Ухудшение отношений Вашингтона и Анкары вылилось в принятие санкций против членов турецкого правительства. Затем Белый дом двукратно увеличил ввозные пошлины на турецкие металлы. О возможности такого сценария ранее заявлял президент США, критикуя преследование турецкими властями американского пастора Эндрю Брансона. Сам факт использования санкционного инструмента против союзника говорит о глубине проблем, существующих сейчас в турецко-американских отношениях.
15 августа Турция удвоила ввозные пошлины на ряд американских товаров, включая легковые автомобили, алкоголь и табак, в ответ на озвученное 10 августа решение Белого дома двукратно увеличить тарифы на сталь и алюминий, импортируемые из Турции. Обмен протекционистскими ударами есть признак надвигающейся торговой войны. Ранее 1 августа Минфин США ввел санкции против двух турецких чиновников – Сулеймана Сойлу, министра внутренних дел, и Абдулхамита Гюля, министра юстиции. Их активы, в случае их обнаружения в американской юрисдикции, будут заблокированы; гражданам США запрещено иметь с ними деловые отношения. Причиной тому – продолжающееся судебное преследование в Турции американского пастора Эндрю Брансона, который был арестован в октябре 2016 года из-за того, что он, по мнению турецких властей, как-то связан с курдскими сепаратистами и последователями Фетхуллаха Гюлена, политического оппонента президента Турции Реджепа Эрдогана. 29 июля Эрдоган сказал, что нажим со стороны Штатов не приведет к освобождению Брансона, но создаст угрозу партнерским отношениям между государствами.
Британский экономист Тимоти Эш считает, что Эрдоган все же отпустит пастора, уступив американскому давлению, ибо хрупкость экономики не позволяет ему чувствовать себя уверенно в конфликте с Белым домом.

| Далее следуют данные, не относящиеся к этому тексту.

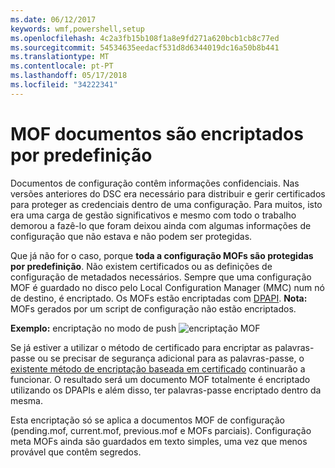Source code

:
 ```yaml
---
ms.date: 06/12/2017
keywords: wmf,powershell,setup
ms.openlocfilehash: 4c2a3fb15b108f1a8e9fd271a620bcb1cb8c77ed
ms.sourcegitcommit: 54534635eedacf531d8d6344019dc16a50b8b441
ms.translationtype: MT
ms.contentlocale: pt-PT
ms.lasthandoff: 05/17/2018
ms.locfileid: "34222341"
---
```

# <a name="mof-documents-are-encrypted-by-default"></a>MOF documentos são encriptados por predefinição

Documentos de configuração contêm informações confidenciais. Nas versões anteriores do DSC era necessário para distribuir e gerir certificados para proteger as credenciais dentro de uma configuração. Para muitos, isto era uma carga de gestão significativos e mesmo com todo o trabalho demorou a fazê-lo que foram deixou ainda com algumas informações de configuração que não estava e não podem ser protegidas.

Que já não for o caso, porque **toda a configuração MOFs são protegidas por predefinição**. Não existem certificados ou as definições de configuração de metadados necessários. Sempre que uma configuração MOF é guardado no disco pelo Local Configuration Manager (MMC) num nó de destino, é encriptado. Os MOFs estão encriptadas com [DPAPI](https://msdn.microsoft.com/library/ms995355.aspx). **Nota:** MOFs gerados por um script de configuração não estão encriptados.

**Exemplo:** encriptação no modo de push ![encriptação MOF](../images/MOF_Encryption.jpg)

Se já estiver a utilizar o método de certificado para encriptar as palavras-passe ou se precisar de segurança adicional para as palavras-passe, o [existente método de encriptação baseada em certificado](https://msdn.microsoft.com/powershell/dsc/securemof) continuarão a funcionar. O resultado será um documento MOF totalmente é encriptado utilizando os DPAPIs e além disso, ter palavras-passe encriptado dentro da mesma.

Esta encriptação só se aplica a documentos MOF de configuração (pending.mof, current.mof, previous.mof e MOFs parciais). Configuração meta MOFs ainda são guardados em texto simples, uma vez que menos provável que contêm segredos.
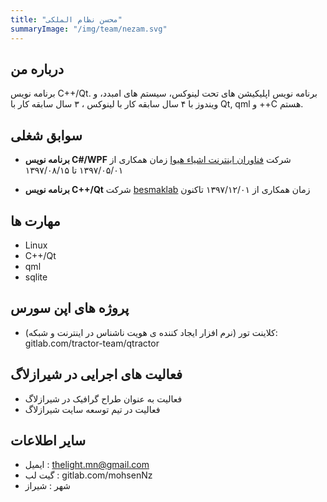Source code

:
 ```yaml
---
title: "محسن نظام الملکی"
summaryImage: "/img/team/nezam.svg"
---
```


## درباره من

برنامه نویس C++/Qt. برنامه نویس اپلیکیشن های تحت لینوکس، سیستم های امبدد، و ویندوز با ۴ سال سابقه کار با لینوکس ، ۳ سال سابقه کار با Qt, qml و ++C هستم.

## سوابق شغلی

- **برنامه نویس C#/WPF**
 شرکت [فناوران اینترنت اشیاء هیوا](https://hiva-iot.com/)
زمان همکاری از ۱۳۹۷/۰۵/۰۱ تا ۱۳۹۷/۰۸/۱۵


- **برنامه نویس C++/Qt**
شرکت [besmaklab](http://besmaklab.ir)
زمان همکاری از ۱۳۹۷/۱۲/۰۱ تاکنون

## مهارت ها

- Linux
- C++/Qt
- qml
- sqlite

## پروژه های اپن سورس

- کلاینت تور (نرم افزار ایجاد کننده ی هویت ناشناس در اینترنت و شبکه):‌ gitlab.com/tractor-team/qtractor

## فعالیت های اجرایی در شیرازلاگ

- فعالیت به عنوان طراح گرافیک در شیرازلاگ
- فعالیت در تیم توسعه سایت شیرازلاگ

## سایر اطلاعات

- ایمیل 	: thelight.mn@gmail.com
- گیت لب	: gitlab.com/mohsenNz
- شهر		: شیراز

Что происходит с турецкой экономикой?
Согласно принятой среди западных комментаторов терминологии Турцию квалифицируют как страну с формирующейся рыночной экономикой (emerging market). Для таких стран любой кризис чреват срывом программы модернизации, что опасно переходом от свободного рынка к системе директивного управления хозяйством. Есть признаки того, что государство именно сейчас находится на пороге подобного кризиса. Он назревал постепенно; важным негативным фактором для инвестиционного климата стало введение в стране летом 2016 года чрезвычайного положения после попытки государственного переворота.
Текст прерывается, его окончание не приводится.